A few months ago I noted the release of Google Base as a pivotal moment in the maturation of the Web. I said the move from unstructured to structured data was an important improvement in making the Web usable and re-usable.
I have also discussed mashups as an important, lightweight development paradigm for making this reusability possible. Thus far the mashups I have seen have been features, mostly visualizations of someone else’s data on Google or Yahoo maps. The owners of the primary data have Web 1.0 business models, including Google Base. The Web 1.0 model is “all your data are belong to us. So come to
Well, now there is about to be a Vast improvement.
Vast has been in development for about a year, creating what I think of as the first inverted portal. Now the preview release is up, showing the first three "applications" of the technology. Vast crawls the web for data and extracts that data in vertical categories. The URL Vast.com is a demonstration site, not really a destination site. The real destination site is everyplace else on the web – blogs, discussion boards, microsites, social networking sites, etc. Anyplace where content creates context.
Vast.com looks like a classic classifieds site, but it is not. It is not a data aggregator. It is a data disseminator. It is a hub targeted to the developer community to enable the mashup of structured data in a reusable form. And it’s not just about classifieds. It’s about adding structure to content. But the first application of structuring the Web is to take free-form descriptions on the Web and make them structured, searchable listings, i.e. classifieds.
What’s different from the aggregators besides the business model? It is the data itself. The data do not come from feeds. They come from crawls of primary data sources – cars listed on dealer sites, jobs posted on companies’ web sites, personal profiles listed on blogs, personal web sites, and dating sites. As a result, the data are Vast – millions of cars, millions of jobs, and millions of profiles, with more categories of objects to come.

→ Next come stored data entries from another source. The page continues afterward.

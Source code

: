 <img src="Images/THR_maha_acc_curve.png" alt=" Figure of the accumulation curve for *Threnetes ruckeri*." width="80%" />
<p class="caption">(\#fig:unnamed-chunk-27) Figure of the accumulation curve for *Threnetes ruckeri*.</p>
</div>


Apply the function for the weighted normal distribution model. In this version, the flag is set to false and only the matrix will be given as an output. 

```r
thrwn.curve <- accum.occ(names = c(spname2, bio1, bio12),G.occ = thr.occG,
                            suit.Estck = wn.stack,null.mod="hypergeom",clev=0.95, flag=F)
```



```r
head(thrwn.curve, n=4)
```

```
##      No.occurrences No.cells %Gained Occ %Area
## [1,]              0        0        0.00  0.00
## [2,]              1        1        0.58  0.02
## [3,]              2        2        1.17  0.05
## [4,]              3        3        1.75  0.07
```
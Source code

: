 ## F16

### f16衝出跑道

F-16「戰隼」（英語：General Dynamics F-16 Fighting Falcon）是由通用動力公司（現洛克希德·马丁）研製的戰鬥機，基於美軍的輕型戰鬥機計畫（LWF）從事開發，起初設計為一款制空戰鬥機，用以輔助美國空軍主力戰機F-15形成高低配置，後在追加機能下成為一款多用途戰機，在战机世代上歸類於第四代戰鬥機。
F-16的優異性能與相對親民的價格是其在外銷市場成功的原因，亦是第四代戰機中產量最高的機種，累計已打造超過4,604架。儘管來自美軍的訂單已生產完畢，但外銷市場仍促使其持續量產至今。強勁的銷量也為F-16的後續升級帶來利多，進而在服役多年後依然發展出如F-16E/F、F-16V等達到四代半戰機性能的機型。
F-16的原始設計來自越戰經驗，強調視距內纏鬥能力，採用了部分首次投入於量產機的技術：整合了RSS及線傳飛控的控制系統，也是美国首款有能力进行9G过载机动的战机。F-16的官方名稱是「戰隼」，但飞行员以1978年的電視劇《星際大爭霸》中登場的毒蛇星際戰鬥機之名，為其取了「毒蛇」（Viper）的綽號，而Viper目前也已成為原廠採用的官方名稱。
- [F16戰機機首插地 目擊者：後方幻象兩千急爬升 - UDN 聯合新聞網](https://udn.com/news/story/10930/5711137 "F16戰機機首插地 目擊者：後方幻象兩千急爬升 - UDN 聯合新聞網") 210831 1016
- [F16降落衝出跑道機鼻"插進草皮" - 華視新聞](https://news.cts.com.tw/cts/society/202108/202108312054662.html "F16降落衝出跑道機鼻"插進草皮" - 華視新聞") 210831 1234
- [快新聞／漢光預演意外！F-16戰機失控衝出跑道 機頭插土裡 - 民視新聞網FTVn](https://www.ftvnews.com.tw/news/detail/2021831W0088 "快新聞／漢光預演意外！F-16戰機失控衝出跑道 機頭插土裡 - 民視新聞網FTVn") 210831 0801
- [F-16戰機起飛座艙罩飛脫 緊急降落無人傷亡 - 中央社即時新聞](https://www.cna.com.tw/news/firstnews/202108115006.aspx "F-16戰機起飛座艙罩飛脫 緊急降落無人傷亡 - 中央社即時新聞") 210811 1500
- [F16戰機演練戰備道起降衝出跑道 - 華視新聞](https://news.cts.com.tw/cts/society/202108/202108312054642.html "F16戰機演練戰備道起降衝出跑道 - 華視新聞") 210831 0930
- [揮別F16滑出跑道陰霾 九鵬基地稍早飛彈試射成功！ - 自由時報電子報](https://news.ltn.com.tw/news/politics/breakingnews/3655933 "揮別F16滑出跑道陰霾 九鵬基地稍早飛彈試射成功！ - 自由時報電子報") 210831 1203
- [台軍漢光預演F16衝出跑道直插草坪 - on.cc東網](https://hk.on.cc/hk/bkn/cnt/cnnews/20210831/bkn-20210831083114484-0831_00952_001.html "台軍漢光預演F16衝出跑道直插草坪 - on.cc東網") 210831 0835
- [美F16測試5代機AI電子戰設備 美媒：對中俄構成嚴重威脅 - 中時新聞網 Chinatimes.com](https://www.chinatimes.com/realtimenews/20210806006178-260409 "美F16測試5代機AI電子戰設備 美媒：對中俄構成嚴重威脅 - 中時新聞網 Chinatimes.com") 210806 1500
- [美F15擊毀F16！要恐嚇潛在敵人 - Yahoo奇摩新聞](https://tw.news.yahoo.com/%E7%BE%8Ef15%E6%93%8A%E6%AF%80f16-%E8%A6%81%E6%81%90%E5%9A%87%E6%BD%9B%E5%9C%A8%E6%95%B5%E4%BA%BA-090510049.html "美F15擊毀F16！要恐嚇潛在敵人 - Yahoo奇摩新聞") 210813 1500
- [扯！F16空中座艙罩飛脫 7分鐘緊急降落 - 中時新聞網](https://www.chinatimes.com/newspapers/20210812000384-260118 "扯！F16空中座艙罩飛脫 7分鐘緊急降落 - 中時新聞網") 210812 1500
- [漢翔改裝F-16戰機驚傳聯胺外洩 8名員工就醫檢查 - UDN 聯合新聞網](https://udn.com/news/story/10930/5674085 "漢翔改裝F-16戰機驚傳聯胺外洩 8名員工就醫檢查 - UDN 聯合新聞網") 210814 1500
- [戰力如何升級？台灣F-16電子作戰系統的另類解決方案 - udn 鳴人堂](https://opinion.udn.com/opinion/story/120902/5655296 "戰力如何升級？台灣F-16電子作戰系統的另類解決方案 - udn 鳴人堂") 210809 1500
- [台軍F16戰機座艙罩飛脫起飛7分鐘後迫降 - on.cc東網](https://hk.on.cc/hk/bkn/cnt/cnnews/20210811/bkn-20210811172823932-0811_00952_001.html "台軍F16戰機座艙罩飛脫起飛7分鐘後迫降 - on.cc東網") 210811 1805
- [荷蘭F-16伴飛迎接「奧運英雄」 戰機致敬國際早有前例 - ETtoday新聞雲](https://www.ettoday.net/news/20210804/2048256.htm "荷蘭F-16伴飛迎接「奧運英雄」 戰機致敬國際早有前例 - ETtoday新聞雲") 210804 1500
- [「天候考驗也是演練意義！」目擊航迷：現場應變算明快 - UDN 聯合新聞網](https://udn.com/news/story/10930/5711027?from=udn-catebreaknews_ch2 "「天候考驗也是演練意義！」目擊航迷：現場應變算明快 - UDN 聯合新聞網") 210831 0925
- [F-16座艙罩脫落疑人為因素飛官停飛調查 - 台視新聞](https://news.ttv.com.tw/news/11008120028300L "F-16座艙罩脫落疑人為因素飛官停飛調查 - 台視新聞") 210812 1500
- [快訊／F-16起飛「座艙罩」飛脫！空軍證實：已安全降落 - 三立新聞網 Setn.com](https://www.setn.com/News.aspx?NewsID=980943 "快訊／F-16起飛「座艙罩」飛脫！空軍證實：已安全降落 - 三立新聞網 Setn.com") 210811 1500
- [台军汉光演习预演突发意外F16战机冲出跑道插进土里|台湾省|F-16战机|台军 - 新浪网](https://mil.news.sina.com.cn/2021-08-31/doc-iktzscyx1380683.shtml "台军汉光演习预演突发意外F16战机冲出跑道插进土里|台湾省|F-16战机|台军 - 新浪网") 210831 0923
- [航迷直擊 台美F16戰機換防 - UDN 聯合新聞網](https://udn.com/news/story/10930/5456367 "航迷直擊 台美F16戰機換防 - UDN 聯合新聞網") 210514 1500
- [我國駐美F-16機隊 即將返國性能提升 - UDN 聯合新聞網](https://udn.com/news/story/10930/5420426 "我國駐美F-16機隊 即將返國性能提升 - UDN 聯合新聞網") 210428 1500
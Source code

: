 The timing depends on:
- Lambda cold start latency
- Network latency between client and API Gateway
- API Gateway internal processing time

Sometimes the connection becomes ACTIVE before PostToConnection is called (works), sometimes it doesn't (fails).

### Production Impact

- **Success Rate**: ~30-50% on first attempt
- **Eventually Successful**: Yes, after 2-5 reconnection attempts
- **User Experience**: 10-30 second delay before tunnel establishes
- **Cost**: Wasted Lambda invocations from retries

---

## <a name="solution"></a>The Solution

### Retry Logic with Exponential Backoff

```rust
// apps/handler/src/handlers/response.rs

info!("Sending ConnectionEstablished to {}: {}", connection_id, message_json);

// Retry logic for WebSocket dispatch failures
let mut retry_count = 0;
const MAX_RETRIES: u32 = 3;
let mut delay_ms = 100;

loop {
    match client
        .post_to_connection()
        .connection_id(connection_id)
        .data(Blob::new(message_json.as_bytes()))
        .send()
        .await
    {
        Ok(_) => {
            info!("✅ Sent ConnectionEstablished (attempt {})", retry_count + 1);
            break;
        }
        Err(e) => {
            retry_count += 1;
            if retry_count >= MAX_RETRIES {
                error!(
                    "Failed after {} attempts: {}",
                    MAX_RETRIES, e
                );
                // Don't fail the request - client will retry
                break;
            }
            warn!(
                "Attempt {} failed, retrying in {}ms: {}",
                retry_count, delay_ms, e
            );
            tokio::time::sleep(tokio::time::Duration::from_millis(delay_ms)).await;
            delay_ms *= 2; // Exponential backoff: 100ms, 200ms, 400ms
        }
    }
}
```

This is the true long tail of listings. The user benefit is obvious -- find the exceptional value. Like the old joke -- why is it always that you find something in the last place you look? -- the exceptional value is always in the long tail.
You don’t see a lot of end user features on Vast.com – no AJAX widgets, no mapping, no integration with reviews and ratings. What you will see a Vast amount of data. If you have a web site about Miami – create Miami-only view of the data. If you have a Mercedes-Benz discussion site, create an M-B specialty classifieds component. If you think you can do the next HotorNot.com, build it. You can even build the next Vast.com on the API. All the features you see are available in the API for free.
I don’t think of Vast (or Riya) as just Web 2.0. Web 2.0 is largely about tagging, social annotation, and sharing. I think of Vast and Riya as bricks in the road toward a Structured Web, beyond Web 2.0. Vast does for free form text what Riya does for images – extracts structure for reusability. There is some additional discussion of Vast here, here, and here.
Vast is not a walled garden. It is “All your data are belong to you.” Have at it.
I like the idea, and its been awhile since I reviewed this space, but how is that Vast different Web 1.0 Autonomy's main USP?
Posted by: Kevin Russell | March 14, 2006 at 10:43 AM
Peter:
This is real well written. Unfortunately, I did not see this key point come out of any of the blog coverage that Vast got earlier this week, though Naval tried to clarify this point on a couple of posts.
I agree with your point about bringing structure to unstructured data. But I do not agree that the way to do it is by crawling the entire web and categorizing. For one, Google can do it very quickly. Secondly, and more importantly, data usually has multiple parameters which may not be easily captured/understood, so that the structured data created might not be as useful in the end. For example: in classifieds shelf life, reputation of the poster, overall credibility of the listing is more important than just any listing. All these aspects are tough to capture with pure software genius. And I think problem just increases when you consider other data beyond classifieds.
The concept is definitely good - structured data opens enormous opportunities. But we have battled this same issues at iNods, but we have moved away from the approach you have mentioned here. I'd be curious to have a chat with you on this sometime, if possible.
Posted by: Vaibhav Domkundwar - iNods | March 16, 2006 at 01:18 AM
Peter: another nice post.
I was a little fixated on clutter and how to cut through it a few months back...started thinking about the long tail of web services (i.e. there are going to be more and more in each niche) and thinking about the tools we're going to need to sort it all out. Vast.com looks like a solution to this emerging problem...again..nice post.
Posted by: Mike McDerment | March 17, 2006 at 10:58 AM